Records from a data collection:
* * * * *

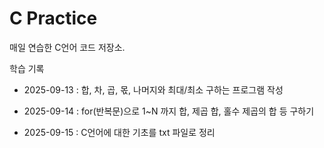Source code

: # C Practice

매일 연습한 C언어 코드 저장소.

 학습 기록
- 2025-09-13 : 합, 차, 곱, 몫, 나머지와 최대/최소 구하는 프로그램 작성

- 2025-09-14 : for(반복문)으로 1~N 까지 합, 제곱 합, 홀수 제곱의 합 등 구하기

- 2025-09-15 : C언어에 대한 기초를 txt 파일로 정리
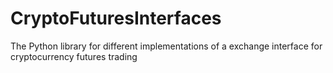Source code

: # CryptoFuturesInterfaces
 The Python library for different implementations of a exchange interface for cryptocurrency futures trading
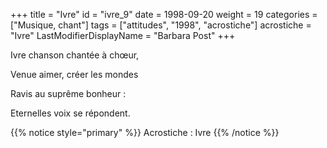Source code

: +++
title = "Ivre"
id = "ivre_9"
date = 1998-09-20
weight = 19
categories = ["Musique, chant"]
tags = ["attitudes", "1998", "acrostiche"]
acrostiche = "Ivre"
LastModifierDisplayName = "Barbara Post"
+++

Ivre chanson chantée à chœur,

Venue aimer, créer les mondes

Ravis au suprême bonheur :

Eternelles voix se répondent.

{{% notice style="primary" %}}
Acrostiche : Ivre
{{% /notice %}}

* * * * *

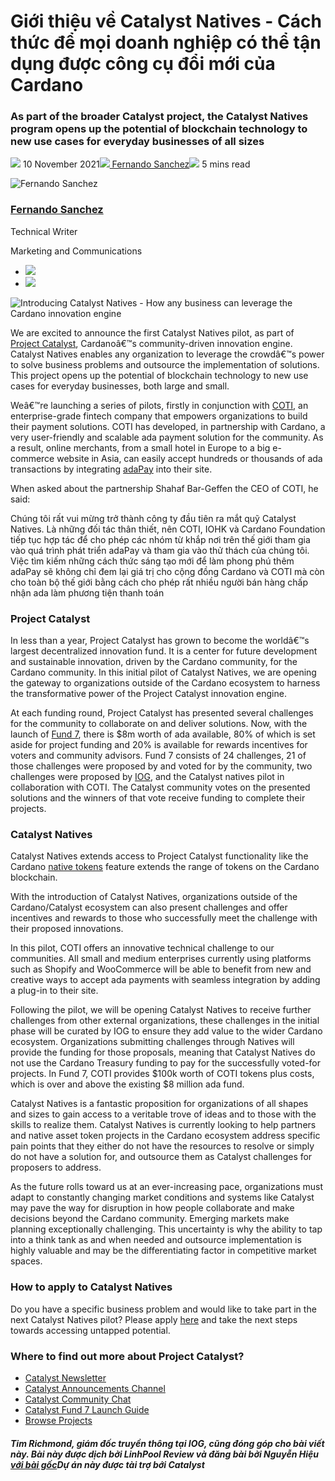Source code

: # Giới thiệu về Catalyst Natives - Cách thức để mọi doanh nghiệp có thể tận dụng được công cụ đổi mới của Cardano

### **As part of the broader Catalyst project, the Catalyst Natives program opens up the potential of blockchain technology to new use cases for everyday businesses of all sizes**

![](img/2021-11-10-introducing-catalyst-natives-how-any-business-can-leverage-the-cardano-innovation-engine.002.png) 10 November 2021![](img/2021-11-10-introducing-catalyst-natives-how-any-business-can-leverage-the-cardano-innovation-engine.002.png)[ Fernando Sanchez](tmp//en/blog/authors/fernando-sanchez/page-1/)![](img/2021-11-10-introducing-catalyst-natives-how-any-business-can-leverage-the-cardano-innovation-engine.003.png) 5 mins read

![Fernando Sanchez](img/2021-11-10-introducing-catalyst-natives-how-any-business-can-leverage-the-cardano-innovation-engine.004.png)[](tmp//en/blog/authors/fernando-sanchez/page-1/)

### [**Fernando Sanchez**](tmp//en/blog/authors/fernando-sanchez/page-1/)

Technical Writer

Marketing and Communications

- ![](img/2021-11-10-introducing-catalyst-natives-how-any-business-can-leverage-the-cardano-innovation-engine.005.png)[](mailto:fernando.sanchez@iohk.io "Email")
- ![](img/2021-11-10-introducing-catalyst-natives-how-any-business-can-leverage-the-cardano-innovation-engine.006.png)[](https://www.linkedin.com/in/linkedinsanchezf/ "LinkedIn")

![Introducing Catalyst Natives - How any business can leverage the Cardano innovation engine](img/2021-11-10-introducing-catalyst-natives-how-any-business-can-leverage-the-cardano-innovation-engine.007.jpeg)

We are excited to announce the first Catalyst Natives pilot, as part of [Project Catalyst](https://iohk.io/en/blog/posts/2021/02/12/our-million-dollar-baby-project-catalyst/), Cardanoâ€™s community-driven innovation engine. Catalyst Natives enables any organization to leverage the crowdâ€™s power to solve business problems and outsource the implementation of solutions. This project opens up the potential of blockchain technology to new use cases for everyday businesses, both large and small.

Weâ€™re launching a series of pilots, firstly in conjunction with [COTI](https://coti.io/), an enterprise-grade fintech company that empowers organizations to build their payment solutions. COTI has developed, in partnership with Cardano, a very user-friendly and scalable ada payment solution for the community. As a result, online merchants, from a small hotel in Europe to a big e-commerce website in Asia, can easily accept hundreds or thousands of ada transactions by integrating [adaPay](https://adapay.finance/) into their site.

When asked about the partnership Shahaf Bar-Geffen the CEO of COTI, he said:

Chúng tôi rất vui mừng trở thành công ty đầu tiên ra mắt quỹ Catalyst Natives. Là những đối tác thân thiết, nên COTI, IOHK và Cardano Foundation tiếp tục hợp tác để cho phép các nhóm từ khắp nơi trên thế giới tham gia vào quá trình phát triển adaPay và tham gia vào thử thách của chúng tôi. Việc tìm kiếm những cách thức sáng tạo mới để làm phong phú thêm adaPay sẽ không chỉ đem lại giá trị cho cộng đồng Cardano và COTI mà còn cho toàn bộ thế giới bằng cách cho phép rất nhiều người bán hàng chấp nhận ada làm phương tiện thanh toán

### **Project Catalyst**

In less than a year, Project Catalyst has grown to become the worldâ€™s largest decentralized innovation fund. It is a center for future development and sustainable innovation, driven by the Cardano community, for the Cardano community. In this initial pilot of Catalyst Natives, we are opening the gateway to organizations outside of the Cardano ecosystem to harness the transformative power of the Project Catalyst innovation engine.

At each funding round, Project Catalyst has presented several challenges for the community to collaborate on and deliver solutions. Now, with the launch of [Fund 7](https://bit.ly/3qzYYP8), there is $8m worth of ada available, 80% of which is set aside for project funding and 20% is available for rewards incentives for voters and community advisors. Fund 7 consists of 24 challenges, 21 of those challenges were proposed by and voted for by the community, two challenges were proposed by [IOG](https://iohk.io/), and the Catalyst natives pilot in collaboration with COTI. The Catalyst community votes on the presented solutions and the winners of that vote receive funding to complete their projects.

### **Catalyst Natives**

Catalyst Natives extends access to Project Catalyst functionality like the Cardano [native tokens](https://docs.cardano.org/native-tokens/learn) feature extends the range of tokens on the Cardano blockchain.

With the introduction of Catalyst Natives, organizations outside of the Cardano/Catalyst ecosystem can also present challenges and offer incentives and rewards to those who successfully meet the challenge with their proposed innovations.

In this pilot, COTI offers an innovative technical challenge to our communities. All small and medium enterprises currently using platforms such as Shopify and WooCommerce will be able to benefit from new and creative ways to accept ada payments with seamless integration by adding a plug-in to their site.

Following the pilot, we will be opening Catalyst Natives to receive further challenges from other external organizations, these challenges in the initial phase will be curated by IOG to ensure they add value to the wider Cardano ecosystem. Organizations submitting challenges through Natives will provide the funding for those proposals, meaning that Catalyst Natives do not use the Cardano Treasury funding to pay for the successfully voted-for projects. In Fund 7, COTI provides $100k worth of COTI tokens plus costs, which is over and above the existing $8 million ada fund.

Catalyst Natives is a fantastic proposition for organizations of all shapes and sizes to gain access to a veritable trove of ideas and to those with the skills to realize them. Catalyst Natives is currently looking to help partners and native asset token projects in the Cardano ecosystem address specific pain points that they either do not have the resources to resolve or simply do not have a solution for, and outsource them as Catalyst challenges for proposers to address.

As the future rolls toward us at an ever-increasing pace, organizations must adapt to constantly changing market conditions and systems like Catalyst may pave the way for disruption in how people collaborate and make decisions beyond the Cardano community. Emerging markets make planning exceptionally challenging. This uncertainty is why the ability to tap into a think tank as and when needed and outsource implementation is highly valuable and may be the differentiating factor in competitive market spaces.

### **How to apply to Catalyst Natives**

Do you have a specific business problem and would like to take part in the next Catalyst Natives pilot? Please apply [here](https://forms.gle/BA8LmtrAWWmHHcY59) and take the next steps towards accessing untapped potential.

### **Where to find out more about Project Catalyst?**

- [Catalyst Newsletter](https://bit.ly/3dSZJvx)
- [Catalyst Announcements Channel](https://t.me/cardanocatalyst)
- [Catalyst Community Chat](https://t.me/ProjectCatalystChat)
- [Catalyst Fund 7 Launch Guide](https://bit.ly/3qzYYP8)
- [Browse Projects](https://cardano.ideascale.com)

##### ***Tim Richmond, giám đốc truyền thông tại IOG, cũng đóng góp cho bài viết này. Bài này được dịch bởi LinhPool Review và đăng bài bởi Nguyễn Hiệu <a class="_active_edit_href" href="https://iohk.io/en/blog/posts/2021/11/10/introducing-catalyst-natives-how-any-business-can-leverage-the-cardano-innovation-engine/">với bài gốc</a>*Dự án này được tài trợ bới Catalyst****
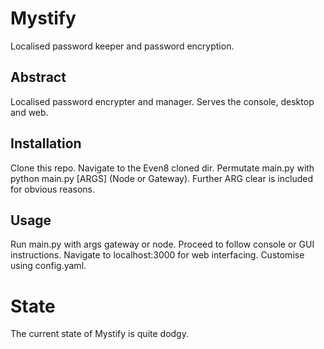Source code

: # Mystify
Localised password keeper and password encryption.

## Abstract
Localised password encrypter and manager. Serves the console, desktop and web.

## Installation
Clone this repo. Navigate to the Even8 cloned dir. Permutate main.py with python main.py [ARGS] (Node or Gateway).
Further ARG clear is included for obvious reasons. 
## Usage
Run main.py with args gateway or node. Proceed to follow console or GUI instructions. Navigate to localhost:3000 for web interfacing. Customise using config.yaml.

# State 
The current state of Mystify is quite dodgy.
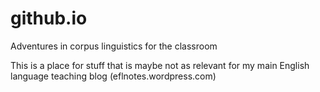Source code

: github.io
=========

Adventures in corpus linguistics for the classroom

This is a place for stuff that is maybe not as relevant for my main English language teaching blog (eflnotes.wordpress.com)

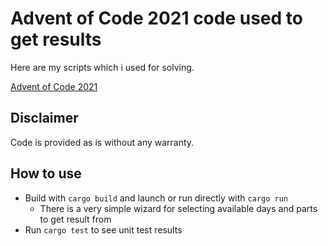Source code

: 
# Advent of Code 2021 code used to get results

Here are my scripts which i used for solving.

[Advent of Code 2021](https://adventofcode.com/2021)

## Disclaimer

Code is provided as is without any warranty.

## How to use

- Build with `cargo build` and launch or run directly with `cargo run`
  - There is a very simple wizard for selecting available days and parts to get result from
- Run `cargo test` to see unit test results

* * * * *

Your objective:
What is needed is an exact copy of the lines above from the one with "- [Catalyst Fund" to the one with "unit test results", both ends kept, and nothing more; please leave the pictures out.

Result of the exercise:
- [Catalyst Fund 7 Launch Guide](https://bit.ly/3qzYYP8)
- [Browse Projects](https://cardano.ideascale.com)

##### ***Tim Richmond, giám đốc truyền thông tại IOG, cũng đóng góp cho bài viết này. Bài này được dịch bởi LinhPool Review và đăng bài bởi Nguyễn Hiệu <a class="_active_edit_href" href="https://iohk.io/en/blog/posts/2021/11/10/introducing-catalyst-natives-how-any-business-can-leverage-the-cardano-innovation-engine/">với bài gốc</a>*Dự án này được tài trợ bới Catalyst****
Source code

: # Mystify
Localised password keeper and password encryption.

## Abstract
Localised password encrypter and manager. Serves the console, desktop and web.

## Installation
Clone this repo. Navigate to the Even8 cloned dir. Permutate main.py with python main.py [ARGS] (Node or Gateway).
Further ARG clear is included for obvious reasons. 
## Usage
Run main.py with args gateway or node. Proceed to follow console or GUI instructions. Navigate to localhost:3000 for web interfacing. Customise using config.yaml.

# State 
The current state of Mystify is quite dodgy.
Source code

: github.io
=========

Adventures in corpus linguistics for the classroom

This is a place for stuff that is maybe not as relevant for my main English language teaching blog (eflnotes.wordpress.com)

Source code

: 
# Advent of Code 2021 code used to get results

Here are my scripts which i used for solving.

[Advent of Code 2021](https://adventofcode.com/2021)

## Disclaimer

Code is provided as is without any warranty.

## How to use

- Build with `cargo build` and launch or run directly with `cargo run`
  - There is a very simple wizard for selecting available days and parts to get result from
- Run `cargo test` to see unit test results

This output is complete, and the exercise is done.